UC ANR 4-H bridges the higher educational gap for Latino youth

The Issue

Latino students constitute 52% of the K-12 public school population in California. In 2014-15, Latino students were less likely to graduate high school than their non-Latinos counterparts. Eleven percent of Latinos ages 25 and older have at least a bachelor’s degree, compared with 40% non-Latinos in that age group. The Pew Research Center shows that those without a post-secondary degree are more likely to be unemployed than those with, 12.2% vs. 3.8% respectively.

What Has ANR Done?

UC ANR 4-H brought the Juntos program, developed by North Carolina State University, to California to bridge the gap between high school and higher education for 4-H Latinos. Juntos, which means “together” in Spanish, works to unite community partners to provide Latinos with the knowledge needed to promote their high school graduation and attain a higher education. Juntos provides an intensive program via academic coaching, family workshops, 4-H club participation, and a Summer Academy. With support from National 4-H Council, NY Life Foundation and Leavey Foundation, during the summer of 2018 the first CA Juntos 4-H Summer Academy focused on Science, Technology, Engineering, and Mathematics (STEM) was held at UC Merced. Forty-three Latino youth from seven counties participated in the three-day college and career readiness academy.
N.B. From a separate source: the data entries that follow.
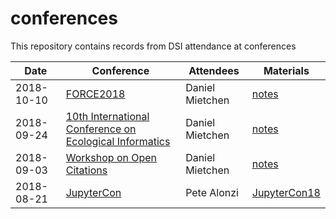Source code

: # conferences
This repository contains records from DSI attendance at conferences

Date|Conference|Attendees|Materials
-|-|-|-
2018-10-10|[FORCE2018](https://force2018.sched.com/)|Daniel Mietchen|[notes](https://github.com/Daniel-Mietchen/events/blob/master/FORCE-2018.md)
2018-09-24|[10th International Conference on Ecological Informatics](https://icei2018.uni-jena.de/)|Daniel Mietchen|[notes](https://github.com/Daniel-Mietchen/events/issues/338)
2018-09-03|[Workshop on Open Citations](https://workshop-oc.github.io/)|Daniel Mietchen|[notes](https://github.com/Daniel-Mietchen/events/issues/394)
2018-08-21|[JupyterCon](https://conferences.oreilly.com/jupyter/jup-ny)|Pete Alonzi|[JupyterCon18](https://github.com/UVA-DSI/conferences/tree/master/JupyterCon18)
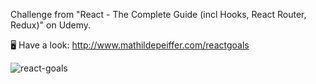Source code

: Challenge from "React - The Complete Guide (incl Hooks, React Router, Redux)" on Udemy.

🖥   Have a look: http://www.mathildepeiffer.com/reactgoals 


![react-goals](https://user-images.githubusercontent.com/86634734/136645492-6b743096-3e1a-4dcb-b70c-4ebebb397a3b.png)

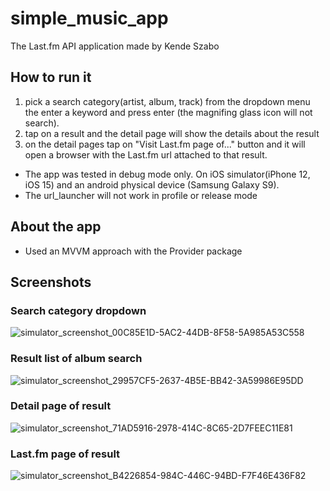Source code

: # simple_music_app

The Last.fm API application made by Kende Szabo

## How to run it
 1. pick a search category(artist, album, track) from the dropdown menu the enter a keyword and press enter (the magnifing glass icon will not search).
 2. tap on a result and the detail page will show the details about the result
 3. on the detail pages tap on "Visit Last.fm page of..."  button and it will open a browser with the Last.fm url attached to that result.


 - The app was tested in debug mode only. On iOS simulator(iPhone 12, iOS 15) and an android physical device (Samsung Galaxy S9).
 - The url_launcher will not work in profile or release mode

## About the app
- Used an MVVM approach with the Provider package

## Screenshots
### Search category dropdown
![simulator_screenshot_00C85E1D-5AC2-44DB-8F58-5A985A53C558](https://user-images.githubusercontent.com/55384446/137486784-d73c0046-d391-47be-a1d3-74c68e8680ca.png)
### Result list of album search
![simulator_screenshot_29957CF5-2637-4B5E-BB42-3A59986E95DD](https://user-images.githubusercontent.com/55384446/137486909-9041d202-7228-4d5e-a574-e3797c4eff5b.png)
### Detail page of result
![simulator_screenshot_71AD5916-2978-414C-8C65-2D7FEEC11E81](https://user-images.githubusercontent.com/55384446/137487082-f4827a40-50e0-4edc-870c-9fdfa8836318.png)
### Last.fm page of result
![simulator_screenshot_B4226854-984C-446C-94BD-F7F46E436F82](https://user-images.githubusercontent.com/55384446/137487150-b0f9c044-6302-4f7c-bc94-05fa56ef2f3e.png)
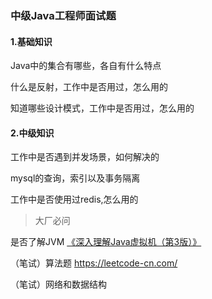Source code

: ### 中级Java工程师面试题

#### 1.基础知识

Java中的集合有哪些，各自有什么特点

什么是反射，工作中是否用过，怎么用的

知道哪些设计模式，工作中是否用过，怎么用的

#### 2.中级知识

工作中是否遇到并发场景，如何解决的

mysql的查询，索引以及事务隔离

工作中是否使用过redis,怎么用的

> 大厂必问

是否了解JVM [《深入理解Java虚拟机（第3版）》](https://book.douban.com/subject/34907497/)

（笔试）算法题 https://leetcode-cn.com/

（笔试）网络和数据结构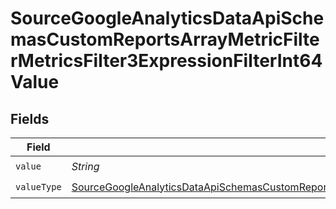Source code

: # SourceGoogleAnalyticsDataApiSchemasCustomReportsArrayMetricFilterMetricsFilter3ExpressionFilterInt64Value


## Fields

| Field                                                                                                                                                                                                                                                     | Type                                                                                                                                                                                                                                                      | Required                                                                                                                                                                                                                                                  | Description                                                                                                                                                                                                                                               |
| --------------------------------------------------------------------------------------------------------------------------------------------------------------------------------------------------------------------------------------------------------- | --------------------------------------------------------------------------------------------------------------------------------------------------------------------------------------------------------------------------------------------------------- | --------------------------------------------------------------------------------------------------------------------------------------------------------------------------------------------------------------------------------------------------------- | --------------------------------------------------------------------------------------------------------------------------------------------------------------------------------------------------------------------------------------------------------- |
| `value`                                                                                                                                                                                                                                                   | *String*                                                                                                                                                                                                                                                  | :heavy_check_mark:                                                                                                                                                                                                                                        | N/A                                                                                                                                                                                                                                                       |
| `valueType`                                                                                                                                                                                                                                               | [SourceGoogleAnalyticsDataApiSchemasCustomReportsArrayMetricFilterMetricsFilter3ExpressionFilterFilter4ValueType](../../models/shared/SourceGoogleAnalyticsDataApiSchemasCustomReportsArrayMetricFilterMetricsFilter3ExpressionFilterFilter4ValueType.md) | :heavy_check_mark:                                                                                                                                                                                                                                        | N/A                                                                                                                                                                                                                                                       |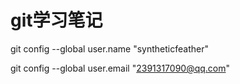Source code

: # git学习笔记


git config --global user.name "syntheticfeather"

git config --global user.email "2391317090@qq.com"
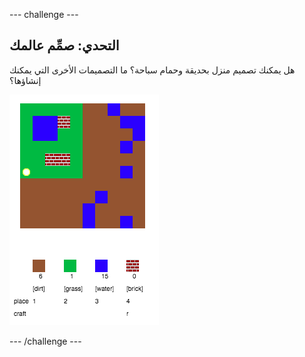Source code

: --- challenge ---
## التحدي: صمِّم عالمك
هل يمكنك تصميم منزل بحديقة وحمام سباحة؟ ما التصميمات الأخرى التي يمكنك إنشاؤها؟

![screenshot](images/craft-build-example.png)




--- /challenge ---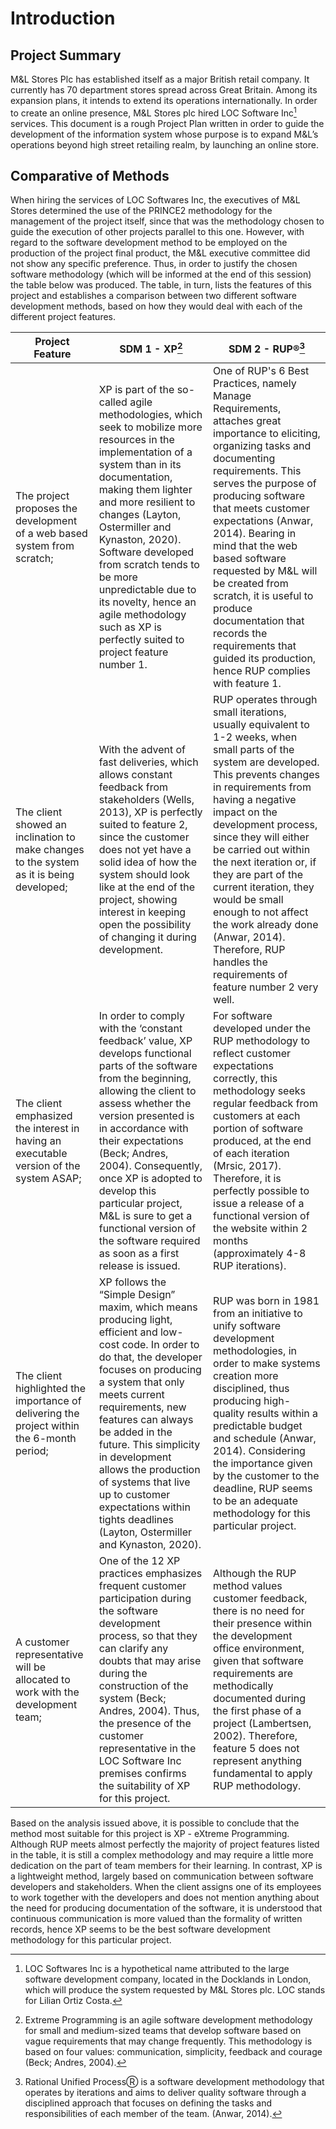 # Introduction

## Project Summary

M&L Stores Plc has established itself as a major British retail company. It currently has 70 department stores spread across Great Britain. Among its expansion plans, it intends to extend its operations internationally.
In order to create an online presence, M&L Stores plc hired LOC Software Inc[^1] services. This document is a rough Project Plan written in order to guide the development of the information system whose purpose is to expand M&L’s operations beyond high street retailing realm, by launching an online store.

## Comparative of Methods

When hiring the services of LOC Softwares Inc, the executives of M&L Stores determined the use of the PRINCE2 methodology for the management of the project itself, since that was the methodology chosen to guide the execution of other projects parallel to this one.
However, with regard to the software development method to be employed on the production of the project final product, the M&L executive committee did not show any specific preference.
Thus, in order to justify the chosen software methodology (which will be informed at the end of this session) the table below was produced. The table, in turn, lists the features of this project and establishes a comparison between two different software development methods, based on how they would deal with each of the different project features.

| Project Feature | SDM 1 - XP[^2] | SDM 2 - RUP®[^3] |
| --------------- | ---------- | ------------ |
| The project proposes the development of a web based system from scratch; | XP is part of the so-called agile methodologies, which seek to mobilize more resources in the implementation of a system than in its documentation, making them lighter and more resilient to changes (Layton, Ostermiller and Kynaston, 2020). Software developed from scratch tends to be more unpredictable due to its novelty, hence an agile methodology such as XP is perfectly suited to project feature number 1. | One of RUP's 6 Best Practices, namely Manage Requirements, attaches great importance to eliciting, organizing tasks and documenting requirements. This serves the purpose of producing software that meets customer expectations (Anwar, 2014). Bearing in mind that the web based software requested by M&L will be created from scratch, it is useful to produce documentation that records the requirements that guided its production, hence RUP complies with feature 1. |
| The client showed an inclination to make changes to the system as it is being developed; | With the advent of fast deliveries, which allows constant feedback from stakeholders (Wells, 2013), XP is perfectly suited to feature 2, since the customer does not yet have a solid idea of how the system should look like at the end of the project, showing interest in keeping open the possibility of changing it during development. | RUP operates through small iterations, usually equivalent to 1-2 weeks, when small parts of the system are developed. This prevents changes in requirements from having a negative impact on the development process, since they will either be carried out within the next iteration or, if they are part of the current iteration, they would be small enough to not affect the work already done (Anwar, 2014). Therefore, RUP handles the requirements of feature number 2 very well. |
| The client emphasized the interest in having an executable version of the system ASAP; | In order to comply with the ‘constant feedback’ value, XP develops functional parts of the software from the beginning, allowing the client to assess whether the version presented is in accordance with their expectations (Beck; Andres, 2004). Consequently, once XP is adopted to develop this particular project, M&L is sure to get a functional version of the software required as soon as a first release is issued. | For software developed under the RUP methodology to reflect customer expectations correctly, this methodology seeks regular feedback from customers at each portion of software produced, at the end of each iteration (Mrsic, 2017). Therefore, it is perfectly possible to issue a release of a functional version of the website within 2 months (approximately 4-8 RUP iterations). |
| The client highlighted the importance of delivering the project within the 6-month period; | XP follows the “Simple Design” maxim, which means producing light, efficient and low-cost code. In order to do that, the developer focuses on producing a system that only meets current requirements, new features can always be added in the future. This simplicity in development allows the production of systems that live up to customer expectations within tights deadlines (Layton, Ostermiller and Kynaston, 2020). | RUP was born in 1981 from an initiative to unify software development methodologies, in order to make systems creation more disciplined, thus producing high-quality results within a predictable budget and schedule (Anwar, 2014). Considering the importance given by the customer to the deadline, RUP seems to be an adequate methodology for this particular project. |
| A customer representative will be allocated to work with the development team; | One of the 12 XP practices emphasizes frequent customer participation during the software development process, so that they can clarify any doubts that may arise during the construction of the system (Beck; Andres, 2004). Thus, the presence of the customer representative in the LOC Software Inc premises confirms the suitability of XP for this project. | Although the RUP method values ​​customer feedback, there is no need for their presence within the development office environment, given that software requirements are methodically documented during the first phase of a project (Lambertsen, 2002). Therefore, feature 5 does not represent anything fundamental to apply RUP methodology. |

Based on the analysis issued above, it is possible to conclude that the method most suitable for this project is XP - eXtreme Programming. Although RUP meets almost perfectly the majority of project features listed in the table, it is still a complex methodology and may require a little more dedication on the part of team members for their learning. 
In contrast, XP is a lightweight method, largely based on communication between software developers and stakeholders. When the client assigns one of its employees to work together with the developers and does not mention anything about the need for producing documentation of the software, it is understood that continuous communication is more valued than the formality of written records, hence XP seems to be the best software development methodology for this particular project.

[^1]: LOC Softwares Inc is a hypothetical name attributed to the large software development company, located in the Docklands in London, which will produce the system requested by M&L Stores plc. LOC stands for Lilian Ortiz Costa.
[^2]: Extreme Programming is an agile software development methodology for small and medium-sized teams that develop software based on vague requirements that may change frequently. This methodology is based on four values: communication, simplicity, feedback and courage (Beck; Andres, 2004).
[^3]: Rational Unified ProcessⓇ is a software development methodology that operates by iterations and aims to deliver quality software through a disciplined approach that focuses on defining the tasks and responsibilities of each member of the team. (Anwar, 2014).
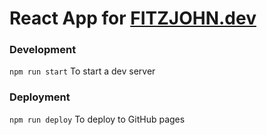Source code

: # React App for [FITZJOHN.dev](https://fitzjohn.dev)

### Development
`npm run start` To start a dev server

### Deployment
`npm run deploy` To deploy to GitHub pages
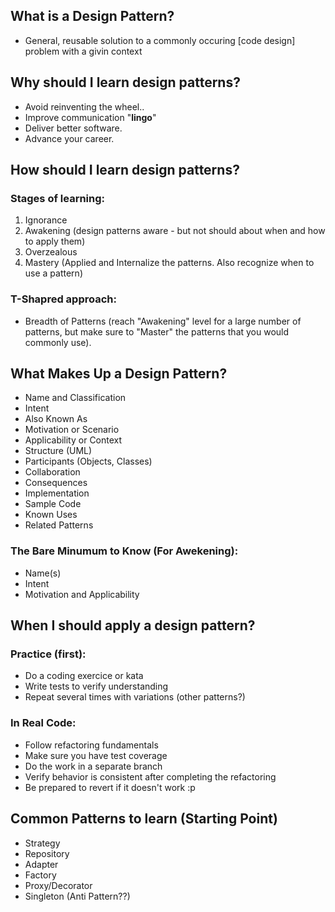 ## What is a Design Pattern?
 - General, reusable solution to a commonly occuring [code design] problem with a givin context

## Why should I learn design patterns?
 - Avoid reinventing the wheel..
 - Improve communication "**lingo**"
 - Deliver better software.
 - Advance your career.

## How should I learn design patterns?
 ### Stages of learning:
  1. Ignorance 
  2. Awakening (design patterns aware - but not should about when and how to apply them)
  3. Overzealous
  4. Mastery (Applied and Internalize the patterns. Also recognize when to use a pattern)
 ### T-Shapred approach:
  - Breadth of Patterns (reach "Awakening" level for a large number of patterns, but make sure to "Master" the patterns that you would
		commonly use).

## What Makes Up a Design Pattern?
 - Name and Classification
 - Intent
 - Also Known As
 - Motivation or Scenario
 - Applicability or Context
 - Structure (UML)
 - Participants (Objects, Classes)
 - Collaboration
 - Consequences
 - Implementation
 - Sample Code
 - Known Uses
 - Related Patterns

  ### The Bare Minumum to Know (For Awekening): 
   - Name(s)
   - Intent
   - Motivation and Applicability

## When I should apply a design pattern?
 ### Practice (first):
  - Do a coding exercice or kata
  - Write tests to verify understanding
  - Repeat several times with variations (other patterns?)
 ### In Real Code:
  - Follow refactoring fundamentals
  - Make sure you have test coverage
  - Do the work in a separate branch
  - Verify behavior is consistent after completing the refactoring
  - Be prepared to revert if it doesn't work :p

## Common Patterns to learn (Starting Point)
 - Strategy
 - Repository
 - Adapter
 - Factory
 - Proxy/Decorator
 - Singleton (Anti Pattern??)
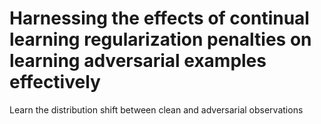 # Harnessing the effects of continual learning regularization penalties on learning adversarial examples effectively

Learn the distribution shift between clean and adversarial observations
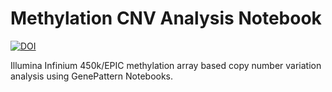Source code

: # Methylation CNV Analysis Notebook
[![DOI](https://zenodo.org/badge/DOI/10.5281/zenodo.1419319.svg)](https://doi.org/10.5281/zenodo.1419319)

Illumina Infinium 450k/EPIC methylation array based copy number variation analysis using GenePattern Notebooks.
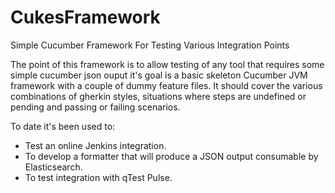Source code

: # CukesFramework
Simple Cucumber Framework For Testing Various Integration Points

The point of this framework is to allow testing of any tool that requires some simple cucumber json ouput it's goal is a basic skeleton Cucumber JVM framework with a couple of dummy feature files. It should cover the various combinations of gherkin styles, situations where steps are undefined or pending and passing or failing scenarios.

To date it's been used to:

* Test an online Jenkins integration.
* To develop a formatter that will produce a JSON output consumable by Elasticsearch.
* To test integration with qTest Pulse.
At the Academy, youth experienced college life and attended workshops. Workshop topics included college admissions, admission essay writing, financial aid, STEM, cultural identity, and much more. Participants also heard from two Latino motivational speakers who shared their personal experiences at college and the obstacles they overcame to graduate.

The Payoff

95% of 4-H Latino youth participants reported they would attend college

The Academy helped 4-H Latino youth develop a sense of belonging in and comfort with higher education. “[Some] of the most memorable experiences [of the Summer Academy] was visiting colleges and universities, [seeing] all the opportunities we have to choose from, making new friends, and meeting people that can help us and also open doors for us in the future," one participant shared. "We enjoy[ed] being part of a friendly community that we know we can count on.” By creating a safe and welcoming environment on a college campus, students were able to see themselves thriving. Thirty-six youth evaluated the Academy and 100% of the youth reported that the Academy taught them ways to achieve their educational/professional goals and gave them confidence that they would be able to go to college. In an informal pre-survey, 42% of Academy participants were planning to attend college, but in the post-survey 95% of the youth reported, “Yes, I will attend college.”